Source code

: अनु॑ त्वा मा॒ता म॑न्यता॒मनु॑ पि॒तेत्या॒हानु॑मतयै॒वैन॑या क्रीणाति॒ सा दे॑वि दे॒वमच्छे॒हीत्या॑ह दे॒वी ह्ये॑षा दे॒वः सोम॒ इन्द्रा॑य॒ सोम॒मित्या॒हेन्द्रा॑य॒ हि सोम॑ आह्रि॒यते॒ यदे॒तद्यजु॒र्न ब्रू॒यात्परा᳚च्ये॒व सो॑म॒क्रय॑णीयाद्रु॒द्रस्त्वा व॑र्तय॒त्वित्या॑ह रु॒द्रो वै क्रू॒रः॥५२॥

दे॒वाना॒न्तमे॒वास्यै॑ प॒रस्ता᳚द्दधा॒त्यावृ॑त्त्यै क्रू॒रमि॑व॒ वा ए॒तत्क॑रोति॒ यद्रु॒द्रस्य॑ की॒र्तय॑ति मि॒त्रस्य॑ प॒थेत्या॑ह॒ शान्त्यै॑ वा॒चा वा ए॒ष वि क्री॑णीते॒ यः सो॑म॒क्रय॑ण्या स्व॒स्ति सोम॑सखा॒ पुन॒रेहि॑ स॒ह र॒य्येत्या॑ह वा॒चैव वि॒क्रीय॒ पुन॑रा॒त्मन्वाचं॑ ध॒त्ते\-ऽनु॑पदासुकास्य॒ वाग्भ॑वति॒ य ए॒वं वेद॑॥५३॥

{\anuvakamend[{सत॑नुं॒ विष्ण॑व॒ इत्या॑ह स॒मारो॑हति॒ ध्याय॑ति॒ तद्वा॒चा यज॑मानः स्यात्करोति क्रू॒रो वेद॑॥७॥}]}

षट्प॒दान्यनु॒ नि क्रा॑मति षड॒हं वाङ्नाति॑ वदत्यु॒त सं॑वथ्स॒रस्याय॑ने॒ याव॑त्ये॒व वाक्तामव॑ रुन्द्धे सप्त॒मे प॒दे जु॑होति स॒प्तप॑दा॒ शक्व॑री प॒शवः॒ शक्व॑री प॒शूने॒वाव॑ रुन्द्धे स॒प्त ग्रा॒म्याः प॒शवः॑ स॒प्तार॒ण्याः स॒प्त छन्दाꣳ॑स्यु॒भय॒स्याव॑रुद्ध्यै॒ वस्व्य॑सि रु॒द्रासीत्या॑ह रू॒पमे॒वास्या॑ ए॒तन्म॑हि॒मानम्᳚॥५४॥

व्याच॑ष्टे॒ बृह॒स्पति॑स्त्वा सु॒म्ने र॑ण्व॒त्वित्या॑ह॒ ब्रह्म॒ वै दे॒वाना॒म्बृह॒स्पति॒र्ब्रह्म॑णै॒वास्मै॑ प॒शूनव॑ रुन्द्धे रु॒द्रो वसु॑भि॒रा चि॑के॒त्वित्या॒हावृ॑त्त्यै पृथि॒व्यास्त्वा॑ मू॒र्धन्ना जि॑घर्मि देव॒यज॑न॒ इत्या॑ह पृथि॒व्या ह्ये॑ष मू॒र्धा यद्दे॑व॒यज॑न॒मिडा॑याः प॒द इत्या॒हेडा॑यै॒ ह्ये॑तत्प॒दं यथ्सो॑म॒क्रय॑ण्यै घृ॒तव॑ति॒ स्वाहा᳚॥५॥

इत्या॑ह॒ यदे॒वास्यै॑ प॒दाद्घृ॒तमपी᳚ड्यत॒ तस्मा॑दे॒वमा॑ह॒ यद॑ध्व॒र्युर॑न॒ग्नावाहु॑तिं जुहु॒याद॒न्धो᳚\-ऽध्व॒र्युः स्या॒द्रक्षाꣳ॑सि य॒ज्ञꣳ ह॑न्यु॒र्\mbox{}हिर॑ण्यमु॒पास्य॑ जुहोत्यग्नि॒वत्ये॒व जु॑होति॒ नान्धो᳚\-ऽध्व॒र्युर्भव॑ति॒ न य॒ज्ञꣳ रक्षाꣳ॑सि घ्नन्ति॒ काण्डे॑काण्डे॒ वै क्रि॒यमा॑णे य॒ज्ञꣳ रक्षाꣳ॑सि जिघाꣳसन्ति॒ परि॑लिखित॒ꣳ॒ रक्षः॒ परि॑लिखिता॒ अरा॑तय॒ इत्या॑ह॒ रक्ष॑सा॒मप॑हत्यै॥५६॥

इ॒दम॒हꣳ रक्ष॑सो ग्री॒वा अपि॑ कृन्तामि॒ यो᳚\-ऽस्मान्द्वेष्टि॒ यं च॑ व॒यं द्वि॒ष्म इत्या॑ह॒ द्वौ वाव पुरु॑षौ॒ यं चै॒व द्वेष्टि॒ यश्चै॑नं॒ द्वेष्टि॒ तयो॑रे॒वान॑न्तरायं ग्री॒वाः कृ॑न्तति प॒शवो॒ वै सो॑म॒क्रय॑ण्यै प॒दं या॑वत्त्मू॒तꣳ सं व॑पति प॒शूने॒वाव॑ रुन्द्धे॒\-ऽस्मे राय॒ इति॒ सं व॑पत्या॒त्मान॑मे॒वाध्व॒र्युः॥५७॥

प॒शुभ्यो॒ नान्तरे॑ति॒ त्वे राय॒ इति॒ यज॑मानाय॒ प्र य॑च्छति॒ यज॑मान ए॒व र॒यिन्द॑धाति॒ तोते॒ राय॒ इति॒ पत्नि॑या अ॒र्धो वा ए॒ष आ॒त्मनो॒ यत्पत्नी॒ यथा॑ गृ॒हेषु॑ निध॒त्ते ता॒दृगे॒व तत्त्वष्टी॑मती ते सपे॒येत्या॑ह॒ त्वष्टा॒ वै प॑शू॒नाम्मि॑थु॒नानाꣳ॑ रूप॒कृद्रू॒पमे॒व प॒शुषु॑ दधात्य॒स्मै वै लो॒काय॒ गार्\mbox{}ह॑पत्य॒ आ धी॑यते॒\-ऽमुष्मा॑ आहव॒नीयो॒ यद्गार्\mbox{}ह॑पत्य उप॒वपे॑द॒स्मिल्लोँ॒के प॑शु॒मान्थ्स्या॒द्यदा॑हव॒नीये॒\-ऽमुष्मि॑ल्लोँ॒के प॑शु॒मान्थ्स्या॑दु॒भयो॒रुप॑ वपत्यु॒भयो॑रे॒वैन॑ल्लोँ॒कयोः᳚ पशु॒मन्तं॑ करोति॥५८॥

◆ ◆ ◆ ◆ ◆ ◆ ◆

# [PROBLEM DETAILS]
Copy each line in the listing where "mbox" appears.

# [RESPONSE]
इत्या॑ह॒ यदे॒वास्यै॑ प॒दाद्घृ॒तमपी᳚ड्यत॒ तस्मा॑दे॒वमा॑ह॒ यद॑ध्व॒र्युर॑न॒ग्नावाहु॑तिं जुहु॒याद॒न्धो᳚\-ऽध्व॒र्युः स्या॒द्रक्षाꣳ॑सि य॒ज्ञꣳ ह॑न्यु॒र्\mbox{}हिर॑ण्यमु॒पास्य॑ जुहोत्यग्नि॒वत्ये॒व जु॑होति॒ नान्धो᳚\-ऽध्व॒र्युर्भव॑ति॒ न य॒ज्ञꣳ रक्षाꣳ॑सि घ्नन्ति॒ काण्डे॑काण्डे॒ वै क्रि॒यमा॑णे य॒ज्ञꣳ रक्षाꣳ॑सि जिघाꣳसन्ति॒ परि॑लिखित॒ꣳ॒ रक्षः॒ परि॑लिखिता॒ अरा॑तय॒ इत्या॑ह॒ रक्ष॑सा॒मप॑हत्यै॥५६॥
प॒शुभ्यो॒ नान्तरे॑ति॒ त्वे राय॒ इति॒ यज॑मानाय॒ प्र य॑च्छति॒ यज॑मान ए॒व र॒यिन्द॑धाति॒ तोते॒ राय॒ इति॒ पत्नि॑या अ॒र्धो वा ए॒ष आ॒त्मनो॒ यत्पत्नी॒ यथा॑ गृ॒हेषु॑ निध॒त्ते ता॒दृगे॒व तत्त्वष्टी॑मती ते सपे॒येत्या॑ह॒ त्वष्टा॒ वै प॑शू॒नाम्मि॑थु॒नानाꣳ॑ रूप॒कृद्रू॒पमे॒व प॒शुषु॑ दधात्य॒स्मै वै लो॒काय॒ गार्\mbox{}ह॑पत्य॒ आ धी॑यते॒\-ऽमुष्मा॑ आहव॒नीयो॒ यद्गार्\mbox{}ह॑पत्य उप॒वपे॑द॒स्मिल्लोँ॒के प॑शु॒मान्थ्स्या॒द्यदा॑हव॒नीये॒\-ऽमुष्मि॑ल्लोँ॒के प॑शु॒मान्थ्स्या॑दु॒भयो॒रुप॑ वपत्यु॒भयो॑रे॒वैन॑ल्लोँ॒कयोः᳚ पशु॒मन्तं॑ करोति॥५८॥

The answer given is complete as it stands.